▶ _Task to complete_
With the material below, print exactly the lines between the line holding "Hashes the input string into a whole number." and the line holding "After your class", inclusive. Add nothing else.

▶ _Given information_
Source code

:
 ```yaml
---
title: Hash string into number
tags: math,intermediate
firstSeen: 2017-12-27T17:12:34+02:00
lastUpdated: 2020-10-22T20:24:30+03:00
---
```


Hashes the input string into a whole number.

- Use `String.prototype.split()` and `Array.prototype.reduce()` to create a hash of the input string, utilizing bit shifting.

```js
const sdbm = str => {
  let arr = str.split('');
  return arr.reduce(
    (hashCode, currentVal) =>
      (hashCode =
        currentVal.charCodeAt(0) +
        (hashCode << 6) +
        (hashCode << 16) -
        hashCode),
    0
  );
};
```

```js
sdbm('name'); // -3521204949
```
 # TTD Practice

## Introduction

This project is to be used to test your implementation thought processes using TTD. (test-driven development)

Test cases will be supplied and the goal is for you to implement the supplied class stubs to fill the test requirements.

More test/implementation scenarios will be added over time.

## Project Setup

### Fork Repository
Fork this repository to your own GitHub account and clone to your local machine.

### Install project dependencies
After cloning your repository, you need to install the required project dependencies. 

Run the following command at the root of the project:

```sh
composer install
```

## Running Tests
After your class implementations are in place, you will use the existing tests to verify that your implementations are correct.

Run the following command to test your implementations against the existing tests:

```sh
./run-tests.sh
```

▶ _Solution for this task_
Hashes the input string into a whole number.

- Use `String.prototype.split()` and `Array.prototype.reduce()` to create a hash of the input string, utilizing bit shifting.

```js
const sdbm = str => {
  let arr = str.split('');
  return arr.reduce(
    (hashCode, currentVal) =>
      (hashCode =
        currentVal.charCodeAt(0) +
        (hashCode << 6) +
        (hashCode << 16) -
        hashCode),
    0
  );
};
```

```js
sdbm('name'); // -3521204949
```
 # TTD Practice

## Introduction

This project is to be used to test your implementation thought processes using TTD. (test-driven development)

Test cases will be supplied and the goal is for you to implement the supplied class stubs to fill the test requirements.

More test/implementation scenarios will be added over time.

## Project Setup

### Fork Repository
Fork this repository to your own GitHub account and clone to your local machine.

### Install project dependencies
After cloning your repository, you need to install the required project dependencies. 

Run the following command at the root of the project:

```sh
composer install
```

## Running Tests
After your class implementations are in place, you will use the existing tests to verify that your implementations are correct.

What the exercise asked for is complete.